### Task prompt:
Print the line containing "the steps would" and each line after it to the end of the material below. Print nothing else.

### Dataset excerpts:
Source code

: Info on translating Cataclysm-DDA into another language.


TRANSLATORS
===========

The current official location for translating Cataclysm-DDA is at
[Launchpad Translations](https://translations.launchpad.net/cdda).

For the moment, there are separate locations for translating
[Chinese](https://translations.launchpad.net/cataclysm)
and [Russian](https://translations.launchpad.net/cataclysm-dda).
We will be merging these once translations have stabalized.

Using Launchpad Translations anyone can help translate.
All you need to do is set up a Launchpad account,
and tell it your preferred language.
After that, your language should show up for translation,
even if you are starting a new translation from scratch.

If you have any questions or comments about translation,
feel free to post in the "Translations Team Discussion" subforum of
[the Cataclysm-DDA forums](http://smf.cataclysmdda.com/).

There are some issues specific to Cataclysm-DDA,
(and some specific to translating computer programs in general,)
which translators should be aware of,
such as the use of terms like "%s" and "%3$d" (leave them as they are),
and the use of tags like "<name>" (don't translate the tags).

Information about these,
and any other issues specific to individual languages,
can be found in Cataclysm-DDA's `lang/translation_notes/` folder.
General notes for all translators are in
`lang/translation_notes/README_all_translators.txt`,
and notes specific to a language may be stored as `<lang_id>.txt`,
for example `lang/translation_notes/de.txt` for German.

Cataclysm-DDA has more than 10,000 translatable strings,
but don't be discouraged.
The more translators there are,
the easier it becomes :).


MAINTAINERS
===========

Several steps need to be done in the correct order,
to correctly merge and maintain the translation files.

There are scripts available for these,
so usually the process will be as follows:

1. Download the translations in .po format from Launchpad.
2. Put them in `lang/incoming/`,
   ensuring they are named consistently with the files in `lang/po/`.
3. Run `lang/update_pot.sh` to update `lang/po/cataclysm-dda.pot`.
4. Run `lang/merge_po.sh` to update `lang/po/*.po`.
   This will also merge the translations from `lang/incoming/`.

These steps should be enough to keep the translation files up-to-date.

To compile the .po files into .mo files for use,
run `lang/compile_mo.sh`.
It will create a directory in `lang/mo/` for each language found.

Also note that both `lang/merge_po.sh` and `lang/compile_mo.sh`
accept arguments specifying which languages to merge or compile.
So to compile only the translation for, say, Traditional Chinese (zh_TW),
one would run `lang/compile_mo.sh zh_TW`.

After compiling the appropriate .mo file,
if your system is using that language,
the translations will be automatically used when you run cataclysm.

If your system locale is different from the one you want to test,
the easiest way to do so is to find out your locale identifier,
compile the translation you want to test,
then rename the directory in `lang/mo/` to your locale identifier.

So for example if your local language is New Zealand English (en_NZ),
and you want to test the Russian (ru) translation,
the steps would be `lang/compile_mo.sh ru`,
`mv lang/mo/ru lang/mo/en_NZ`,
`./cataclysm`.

### Output of the exercise:
the steps would be `lang/compile_mo.sh ru`,
`mv lang/mo/ru lang/mo/en_NZ`,
`./cataclysm`.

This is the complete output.